Tinospora cordifolia(Thunb). Miers (Menispermaceae) Guduchi, Gulanchi: Pieces of stems are soaked in water , this water is taken in the morning with honey.
Discussion
In the present study, 12 medicinal plants commonly used in treatment of jaundice in Paschim Medinipur have been documented. Paschim Medinipur is inhabited by a number of tribal communities like Santhals, Mundas, Lodhas, Bhumijs, Oraon and Kherias. The use of medicinal plants was a chosen practice in this district throughout history, the knowledge of which was gathered through the experience of many generations. The reported plants were used by more than one ethnic group. The local tribes mainly used leaf, root, bark, rhizome, stem, fruit, seed and latex of these plants. There was a consensus among users indicates that plants have curative effect in treatment of jaundice. Jaundice is not a disease. It is a symptom originating from liver disorders and there may be many different causes for jaundice. But all the interviewed traditional healers identified jaundice according to the symptoms regardless of the cause of the disease. The symptoms used to identify jaundice were extreme weakness, headache, fever, loss of appetite, severe constipation, nausea, yellow discoloration of the eyes, tongue, skin, and urine, dull pain in the liver region and intense itching.

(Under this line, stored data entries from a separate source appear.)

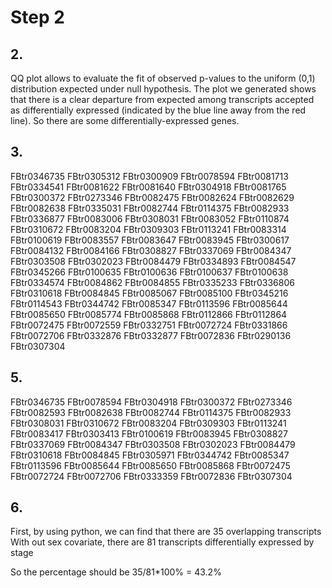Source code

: # Step 2
## 2.

QQ plot allows to evaluate the fit of observed p-values to the uniform (0,1) distribution expected under null hypothesis. The plot we generated shows that there is a clear departure from expected among transcripts accepted as differentially expressed (indicated by the blue line away from the red line). So there are some differentially-expressed genes. 


## 3.
FBtr0346735
FBtr0305312
FBtr0300909
FBtr0078594
FBtr0081713
FBtr0334541
FBtr0081622
FBtr0081640
FBtr0304918
FBtr0081765
FBtr0300372
FBtr0273346
FBtr0082475
FBtr0082624
FBtr0082629
FBtr0082638
FBtr0335031
FBtr0082744
FBtr0114375
FBtr0082933
FBtr0336877
FBtr0083006
FBtr0308031
FBtr0083052
FBtr0110874
FBtr0310672
FBtr0083204
FBtr0309303
FBtr0113241
FBtr0083314
FBtr0100619
FBtr0083557
FBtr0083647
FBtr0083945
FBtr0300617
FBtr0084132
FBtr0084166
FBtr0308827
FBtr0337069
FBtr0084347
FBtr0303508
FBtr0302023
FBtr0084479
FBtr0334893
FBtr0084547
FBtr0345266
FBtr0100635
FBtr0100636
FBtr0100637
FBtr0100638
FBtr0334574
FBtr0084862
FBtr0084855
FBtr0335233
FBtr0336806
FBtr0310618
FBtr0084845
FBtr0085067
FBtr0085100
FBtr0345216
FBtr0114543
FBtr0344742
FBtr0085347
FBtr0113596
FBtr0085644
FBtr0085650
FBtr0085774
FBtr0085868
FBtr0112866
FBtr0112864
FBtr0072475
FBtr0072559
FBtr0332751
FBtr0072724
FBtr0331866
FBtr0072706
FBtr0332876
FBtr0332877
FBtr0072836
FBtr0290136
FBtr0307304

## 5.
FBtr0346735
FBtr0078594
FBtr0304918
FBtr0300372
FBtr0273346
FBtr0082593
FBtr0082638
FBtr0082744
FBtr0114375
FBtr0082933
FBtr0308031
FBtr0310672
FBtr0083204
FBtr0309303
FBtr0113241
FBtr0083417
FBtr0303413
FBtr0100619
FBtr0083945
FBtr0308827
FBtr0337069
FBtr0084347
FBtr0303508
FBtr0302023
FBtr0084479
FBtr0310618
FBtr0084845
FBtr0305971
FBtr0344742
FBtr0085347
FBtr0113596
FBtr0085644
FBtr0085650
FBtr0085868
FBtr0072475
FBtr0072724
FBtr0072706
FBtr0333359
FBtr0072836
FBtr0307304


## 6. 
First, by using python, we can find that there are 35 overlapping transcripts
With out sex covariate, there are 81 transcripts differentially expressed by stage

So the  percentage should be 35/81*100% = 43.2%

There are various reports of plants being used in treatment of jaundice. Boerhavia diffusa L. root have shown hepatoprotective property against thioacetamide induced hepatotoxicity in Wister albino rats [13]. Ursolic acids is a common triterpenic acid found in Solanum incanum L. Ursolic acids have been reported to have hepatoprotective activity against carbon tetrachloride, ethanol, thiacetamide and galactosamine damaged liver in rats [14] and used for remedies from jaundice. Aqueous leaf extract of Andrographis paniculata (Burm. f.) Nees. has shown hepatoprotective activity against hexachlorocyclohexane induced hepatotoxicity in Swiss albino rats [15]. Andrographis paniculata (Burm. f.) Nees. has andrographolide and neoandrographolide [16], which are well known hepatoprotective agents.The root bark of Calotropis procera R.Br has been reported in treatment of jaundice by the tribal of Western Madhya Pradesh [17]. The fresh juice of leaves of Aegle marmelos Linn has been reported to be used in treatment of jaundice by the Awadhi tribes of Nasik district [18,19].
Conclusion
Use of medicinal plants as a source of drugs to cure various diseases is as old as humankind itself. Even to the present day, medicinal plants are available as cheap and accessible source of drug for most of developing and also in developed countries. In India, more than 43% of the total flowering plants are reported to be of medicinal importance [19]. The ethno-medico-botanical survey of the villages of Paschim Medinipur district revealed that the people of this area are possessing good knowledge of herbal drugs but, as these ethnic societies are in progressive exposure to modernization; their knowledge of traditional uses of plants may be lost in due course. Plant drugs and herbal formulations are frequently considered to be less toxic and free from side effects than synthetic ones. In general, there is very little biological knowledge on the specific modes of action in the treatment of jaundice, but most of the plants have been found to contain substances like glycosides, alkaloids, terpenoids, flavonoids etc. that are frequently implicated in treatment of this diseases. This knowledge needs to be inventorised and research related to isolation and purification of active compounds from these plants should be carried out to provide leads in future drug therapy.
Acknowledgements
Author is grateful to the Head, Department of Human Physiology with Community Health, Vidyasagar University for his encouragement and support. Author is indebted to UGC for financial support received in the form of UGC-BSR Start Up grant (S.No:20-4[17]/2012[BSR] dt 08/03/2013). Author is thankful to all the tribal informants who have participated in this survey and provided their valuable knowledge relevant to this work.